## Available data
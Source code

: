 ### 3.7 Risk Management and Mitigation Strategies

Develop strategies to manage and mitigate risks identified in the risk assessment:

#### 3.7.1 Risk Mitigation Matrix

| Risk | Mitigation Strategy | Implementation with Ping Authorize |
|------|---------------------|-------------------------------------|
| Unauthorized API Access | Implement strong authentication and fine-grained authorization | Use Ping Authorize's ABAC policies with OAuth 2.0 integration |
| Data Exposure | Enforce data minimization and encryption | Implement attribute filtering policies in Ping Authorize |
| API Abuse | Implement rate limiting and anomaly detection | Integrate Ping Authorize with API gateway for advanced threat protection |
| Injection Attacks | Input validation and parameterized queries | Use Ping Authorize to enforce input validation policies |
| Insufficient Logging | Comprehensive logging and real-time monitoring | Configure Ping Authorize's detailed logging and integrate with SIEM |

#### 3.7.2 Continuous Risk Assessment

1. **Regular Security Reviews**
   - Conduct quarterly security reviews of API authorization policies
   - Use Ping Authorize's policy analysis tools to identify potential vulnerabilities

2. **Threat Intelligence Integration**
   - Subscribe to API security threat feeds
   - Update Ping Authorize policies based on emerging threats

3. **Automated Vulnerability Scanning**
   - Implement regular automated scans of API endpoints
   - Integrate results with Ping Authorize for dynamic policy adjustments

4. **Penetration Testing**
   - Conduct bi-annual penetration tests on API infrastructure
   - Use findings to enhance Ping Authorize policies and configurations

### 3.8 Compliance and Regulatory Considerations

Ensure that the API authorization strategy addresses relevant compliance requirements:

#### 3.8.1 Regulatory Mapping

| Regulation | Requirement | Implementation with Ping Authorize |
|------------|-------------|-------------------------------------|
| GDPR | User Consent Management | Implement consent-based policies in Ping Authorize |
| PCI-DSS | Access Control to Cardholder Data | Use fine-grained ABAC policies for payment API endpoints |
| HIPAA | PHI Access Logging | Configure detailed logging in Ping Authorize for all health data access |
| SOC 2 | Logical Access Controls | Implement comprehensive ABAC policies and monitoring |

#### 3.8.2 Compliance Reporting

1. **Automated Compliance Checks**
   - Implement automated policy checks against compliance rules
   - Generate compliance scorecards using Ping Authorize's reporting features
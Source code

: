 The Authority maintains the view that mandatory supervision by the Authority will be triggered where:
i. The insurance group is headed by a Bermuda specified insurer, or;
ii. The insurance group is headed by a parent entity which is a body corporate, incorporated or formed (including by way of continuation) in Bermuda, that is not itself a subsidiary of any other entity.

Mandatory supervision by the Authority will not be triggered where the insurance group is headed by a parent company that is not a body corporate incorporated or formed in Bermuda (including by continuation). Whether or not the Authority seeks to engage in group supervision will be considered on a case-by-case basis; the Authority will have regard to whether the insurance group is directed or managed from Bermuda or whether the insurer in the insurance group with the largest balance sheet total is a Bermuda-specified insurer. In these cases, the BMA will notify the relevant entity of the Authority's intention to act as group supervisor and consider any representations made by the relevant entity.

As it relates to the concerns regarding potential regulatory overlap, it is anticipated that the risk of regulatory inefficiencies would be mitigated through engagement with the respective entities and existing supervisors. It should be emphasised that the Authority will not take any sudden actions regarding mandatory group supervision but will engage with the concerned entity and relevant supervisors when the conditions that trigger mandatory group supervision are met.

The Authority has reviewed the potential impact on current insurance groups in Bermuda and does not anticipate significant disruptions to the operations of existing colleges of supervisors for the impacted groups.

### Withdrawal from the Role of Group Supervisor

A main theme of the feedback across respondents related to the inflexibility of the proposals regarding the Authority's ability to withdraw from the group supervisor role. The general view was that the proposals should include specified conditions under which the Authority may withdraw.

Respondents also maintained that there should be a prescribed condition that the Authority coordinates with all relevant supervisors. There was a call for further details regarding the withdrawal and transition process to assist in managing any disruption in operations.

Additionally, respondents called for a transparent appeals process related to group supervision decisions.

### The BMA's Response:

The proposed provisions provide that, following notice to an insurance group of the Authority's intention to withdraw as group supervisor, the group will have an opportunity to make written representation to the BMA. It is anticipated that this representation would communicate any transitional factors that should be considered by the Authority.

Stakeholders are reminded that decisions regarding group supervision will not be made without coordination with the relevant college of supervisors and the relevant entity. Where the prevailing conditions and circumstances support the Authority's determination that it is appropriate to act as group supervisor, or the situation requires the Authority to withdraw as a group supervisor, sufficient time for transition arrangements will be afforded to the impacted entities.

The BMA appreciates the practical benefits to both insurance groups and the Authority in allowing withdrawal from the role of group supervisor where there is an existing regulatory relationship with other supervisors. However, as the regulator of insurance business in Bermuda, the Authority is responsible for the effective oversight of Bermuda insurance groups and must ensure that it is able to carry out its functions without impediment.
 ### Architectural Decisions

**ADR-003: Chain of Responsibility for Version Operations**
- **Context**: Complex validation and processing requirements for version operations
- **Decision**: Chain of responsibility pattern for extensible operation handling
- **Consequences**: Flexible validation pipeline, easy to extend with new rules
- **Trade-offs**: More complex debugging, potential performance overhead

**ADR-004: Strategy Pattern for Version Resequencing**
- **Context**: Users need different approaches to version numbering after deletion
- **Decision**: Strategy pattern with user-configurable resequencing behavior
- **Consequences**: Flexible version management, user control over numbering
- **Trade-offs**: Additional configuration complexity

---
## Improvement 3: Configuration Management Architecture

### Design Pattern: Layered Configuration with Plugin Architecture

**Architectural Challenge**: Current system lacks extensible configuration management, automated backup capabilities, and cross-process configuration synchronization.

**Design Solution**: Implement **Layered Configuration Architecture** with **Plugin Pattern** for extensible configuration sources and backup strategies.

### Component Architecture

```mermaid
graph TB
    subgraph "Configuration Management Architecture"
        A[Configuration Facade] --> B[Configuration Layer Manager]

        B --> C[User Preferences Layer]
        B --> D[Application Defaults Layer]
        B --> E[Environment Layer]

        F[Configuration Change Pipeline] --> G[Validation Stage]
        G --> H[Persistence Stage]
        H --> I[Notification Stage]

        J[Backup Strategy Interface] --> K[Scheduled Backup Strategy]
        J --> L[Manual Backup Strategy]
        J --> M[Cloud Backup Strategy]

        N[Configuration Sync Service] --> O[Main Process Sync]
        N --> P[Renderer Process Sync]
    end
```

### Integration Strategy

## Directions for this task
Scan the material above for the word "insurer", and copy every line in which it is found.

## Response below
i. The insurance group is headed by a Bermuda specified insurer, or;
Mandatory supervision by the Authority will not be triggered where the insurance group is headed by a parent company that is not a body corporate incorporated or formed in Bermuda (including by continuation). Whether or not the Authority seeks to engage in group supervision will be considered on a case-by-case basis; the Authority will have regard to whether the insurance group is directed or managed from Bermuda or whether the insurer in the insurance group with the largest balance sheet total is a Bermuda-specified insurer. In these cases, the BMA will notify the relevant entity of the Authority's intention to act as group supervisor and consider any representations made by the relevant entity.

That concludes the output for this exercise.